The bombing of Pearl Harbor on December 7, 1942, resulted in unbelievable injuries to American soldiers and civilians. The only neurosurgeon in the Hawaiian Islands was a young Army Lieutenant named Ralph B Cloward (1908-2000). Dr. Cloward operated on the wounded for 4 straight days without sleep, saving countless lives. For the next 5 weeks, Dr. Cloward traveled from hospital to hospital, performing life-saving surgeries from early morning to late at night. Throughout his career, Dr. Cloward pioneered numerous diagnostic and spinal surgical techniques.

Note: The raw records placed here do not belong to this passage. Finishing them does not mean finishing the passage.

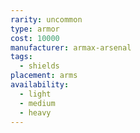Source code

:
 ```yaml
---
rarity: uncommon
type: armor
cost: 10000
manufacturer: armax-arsenal
tags:
  - shields
placement: arms
availability:
  - light
  - medium
  - heavy
---
```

In December 1959, Dr. Cloward published in the journal Annals of Surgery an article titled:

Cervical Diskography

In this article, Dr. Cloward clearly notes that spinal cord compression by a midline cervical disc protrusion can cause pain extending down to the feet (see picture). He writes that a “small midline protrusion [of a cervical disc] often causes no pain or mild discomfort in the back of the neck.” Yet irritation of the long sensory pathways of the spinal cord, as originally described by L’Hermitte, can illicit pain in the coccyx or down the spine, into the lower extremities, and to the toes.

Spinal cord compression

In 1964, physician FW Gorham published an article in the journal California Medicine titled:

Cervical Disc Injury
Symptoms and Conservative Treatment

Dr. Gorham writes:

“Primary traumatic cervical disc disease and chronic disc disease associated with spondylitis aggravated by injury causes referred pain to the head, face, neck, arms, shoulders and chest, and even in the lower back.

Such pain may be reproduced by the injection of contrast medium for cervical discography.”

“Backache and coccygeal pain occur and may be related to dural irritation.”

Although Dr. Gorham’s paper is well referenced, he infuses significant observations from his clinical practice in Santa Ana, California.

In May of 1967, physicians Thomas Langfitt and Frank Elliott published an article in the Journal of The American Medical Association, titled:

Pain in the Back and Legs Caused by Cervical Spinal Cord Compression

Drs. Langfitt and Elliott were from the Department of Neurosurgery at the Pennsylvania Hospital and from the University of Pennsylvania School of Medicine. Their article is both a literature review and the presentation of three demonstrative case studies. These authors write:

“Cervical spinal cord compression by tumor or degenerated disk material can cause low back and leg pains which simulate the lumbar disk syndrome.”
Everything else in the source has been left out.